Guest Author - Patricia Pedraza-Nafziger
In the past several years, the economy has faced its fair share of struggle. Parents who set aside money for their children’s college educations were faced with the possibility of losing their livelihoods, leaving the children to establish their own plans to pay for college. Many individuals in the workforce found themselves having to go back to school to learn a new trade, while others work several jobs to attend college part-time. Let’s face it: college is expensive and, for the majority, necessary to sustain a long-term, prosperous career.
There are several ways for individuals to obtain money for college. These include college/university financial aid, corporately funded tuition, scholarships, and federal student aid. The U.S. Department of Education is the largest provider of grants, loans, and work-study funds for students. Every January, the financial aid application process begins. The process is straightforward. Go to FAFSA.gov and begin the free application.
The following choices for financial aid are available:
• Student Loans: While similar to regular loans, student loans can only be used for college or training and must be repaid in full with interest.
• Grants: These provide students with money that does not need to be repaid. However, qualifying for a grant is based on financial need.
• Scholarships: Given to students who excelled in high school, scholarships are cash awards that do not need to be repaid.
• Work-Study: These grants give students an opportunity to work a part-time job, sometimes in their fields of study, and allow students to earn money to help pay for their education.
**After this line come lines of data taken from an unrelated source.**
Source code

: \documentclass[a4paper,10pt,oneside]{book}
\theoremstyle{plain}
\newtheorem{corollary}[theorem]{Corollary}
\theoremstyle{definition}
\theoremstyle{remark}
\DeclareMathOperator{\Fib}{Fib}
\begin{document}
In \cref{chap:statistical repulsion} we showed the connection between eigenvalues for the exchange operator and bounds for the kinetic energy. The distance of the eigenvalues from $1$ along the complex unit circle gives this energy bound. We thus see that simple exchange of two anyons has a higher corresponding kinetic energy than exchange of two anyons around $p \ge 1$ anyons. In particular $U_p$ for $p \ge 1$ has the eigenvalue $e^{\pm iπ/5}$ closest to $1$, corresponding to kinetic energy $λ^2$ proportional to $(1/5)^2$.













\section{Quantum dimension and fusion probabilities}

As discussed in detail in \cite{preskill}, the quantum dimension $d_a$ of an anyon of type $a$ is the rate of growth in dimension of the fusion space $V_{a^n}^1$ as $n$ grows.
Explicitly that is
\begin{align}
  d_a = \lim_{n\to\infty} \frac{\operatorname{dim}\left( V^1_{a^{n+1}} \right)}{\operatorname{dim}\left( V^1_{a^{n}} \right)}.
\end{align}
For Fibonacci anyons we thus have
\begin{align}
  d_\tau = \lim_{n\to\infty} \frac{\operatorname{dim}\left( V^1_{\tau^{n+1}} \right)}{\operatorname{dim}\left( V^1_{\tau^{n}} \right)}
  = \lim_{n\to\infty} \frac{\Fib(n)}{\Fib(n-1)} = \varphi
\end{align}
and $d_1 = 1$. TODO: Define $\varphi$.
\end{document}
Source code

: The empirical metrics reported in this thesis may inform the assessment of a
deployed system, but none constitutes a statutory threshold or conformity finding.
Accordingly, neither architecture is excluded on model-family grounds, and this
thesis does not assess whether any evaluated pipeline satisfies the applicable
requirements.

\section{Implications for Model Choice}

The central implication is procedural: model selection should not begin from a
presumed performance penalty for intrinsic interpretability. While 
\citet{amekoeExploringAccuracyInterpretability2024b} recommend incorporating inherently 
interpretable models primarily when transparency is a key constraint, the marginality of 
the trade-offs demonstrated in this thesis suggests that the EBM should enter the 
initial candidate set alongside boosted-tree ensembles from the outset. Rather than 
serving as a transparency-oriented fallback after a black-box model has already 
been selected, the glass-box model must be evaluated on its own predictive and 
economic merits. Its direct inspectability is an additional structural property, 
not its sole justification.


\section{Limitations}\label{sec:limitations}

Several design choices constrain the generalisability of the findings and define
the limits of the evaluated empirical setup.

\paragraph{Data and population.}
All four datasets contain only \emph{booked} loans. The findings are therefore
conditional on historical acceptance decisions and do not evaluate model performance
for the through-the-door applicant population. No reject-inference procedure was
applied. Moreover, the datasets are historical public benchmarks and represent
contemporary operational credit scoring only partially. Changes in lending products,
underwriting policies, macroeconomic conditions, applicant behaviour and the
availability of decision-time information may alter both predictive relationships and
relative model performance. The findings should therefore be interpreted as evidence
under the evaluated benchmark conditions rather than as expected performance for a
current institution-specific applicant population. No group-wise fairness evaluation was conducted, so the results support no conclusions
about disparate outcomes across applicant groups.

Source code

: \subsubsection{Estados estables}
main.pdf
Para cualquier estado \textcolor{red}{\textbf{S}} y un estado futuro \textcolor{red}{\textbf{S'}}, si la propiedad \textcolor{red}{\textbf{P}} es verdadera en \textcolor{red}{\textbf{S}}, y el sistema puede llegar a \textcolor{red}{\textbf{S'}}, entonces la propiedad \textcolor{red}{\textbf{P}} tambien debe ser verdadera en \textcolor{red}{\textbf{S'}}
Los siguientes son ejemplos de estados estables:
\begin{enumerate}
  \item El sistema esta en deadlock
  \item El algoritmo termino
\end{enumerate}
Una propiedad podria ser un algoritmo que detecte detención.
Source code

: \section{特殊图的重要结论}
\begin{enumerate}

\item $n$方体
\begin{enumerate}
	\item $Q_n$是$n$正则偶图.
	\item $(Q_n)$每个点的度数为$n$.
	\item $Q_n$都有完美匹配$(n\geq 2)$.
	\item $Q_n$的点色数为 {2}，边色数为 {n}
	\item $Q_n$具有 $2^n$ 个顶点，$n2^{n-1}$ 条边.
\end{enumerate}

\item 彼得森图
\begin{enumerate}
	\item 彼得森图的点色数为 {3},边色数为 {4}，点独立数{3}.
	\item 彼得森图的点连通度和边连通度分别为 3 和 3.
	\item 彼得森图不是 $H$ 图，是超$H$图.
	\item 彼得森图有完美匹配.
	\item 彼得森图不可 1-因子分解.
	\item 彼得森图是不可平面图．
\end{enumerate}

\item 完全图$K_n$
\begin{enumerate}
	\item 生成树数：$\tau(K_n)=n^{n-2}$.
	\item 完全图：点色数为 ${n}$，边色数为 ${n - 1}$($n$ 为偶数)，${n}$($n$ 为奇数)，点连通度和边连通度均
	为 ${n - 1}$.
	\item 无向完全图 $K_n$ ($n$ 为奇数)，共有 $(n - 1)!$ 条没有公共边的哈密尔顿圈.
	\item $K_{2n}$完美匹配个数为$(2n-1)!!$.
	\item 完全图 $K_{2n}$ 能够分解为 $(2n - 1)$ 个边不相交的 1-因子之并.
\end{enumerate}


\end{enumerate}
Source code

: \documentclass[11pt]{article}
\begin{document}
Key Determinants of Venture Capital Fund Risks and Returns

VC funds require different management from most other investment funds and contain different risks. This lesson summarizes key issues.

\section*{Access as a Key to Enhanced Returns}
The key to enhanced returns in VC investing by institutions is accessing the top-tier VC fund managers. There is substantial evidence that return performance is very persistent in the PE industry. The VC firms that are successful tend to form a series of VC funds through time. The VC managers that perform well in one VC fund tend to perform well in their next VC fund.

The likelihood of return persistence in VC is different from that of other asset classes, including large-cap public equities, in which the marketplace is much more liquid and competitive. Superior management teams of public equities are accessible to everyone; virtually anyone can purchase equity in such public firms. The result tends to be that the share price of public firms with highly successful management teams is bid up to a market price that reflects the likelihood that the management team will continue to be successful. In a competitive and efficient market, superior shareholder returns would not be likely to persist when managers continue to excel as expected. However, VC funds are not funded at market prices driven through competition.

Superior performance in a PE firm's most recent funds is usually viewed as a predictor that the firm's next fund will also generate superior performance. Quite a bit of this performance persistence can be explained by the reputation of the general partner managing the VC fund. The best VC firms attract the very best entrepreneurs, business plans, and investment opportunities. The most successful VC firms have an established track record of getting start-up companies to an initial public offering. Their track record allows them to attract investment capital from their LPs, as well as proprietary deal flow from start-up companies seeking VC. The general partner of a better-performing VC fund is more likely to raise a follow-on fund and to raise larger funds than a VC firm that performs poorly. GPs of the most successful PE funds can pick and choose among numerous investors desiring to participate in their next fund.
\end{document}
There are a variety of loans, grants, and work study programs available, each with their own unique eligibility criteria. Although the primary qualification is that the individual has financial need, there are other prerequisites. A student must be a U.S. citizen; if an international student, he or she must have a Green Card or T-VISA. Additionally, a student must have a high school diploma or general equivalency degree, be enrolled in a university program, registered with selective service if male, have a valid Social Security number (with exceptions), and maintain passing grades while in college.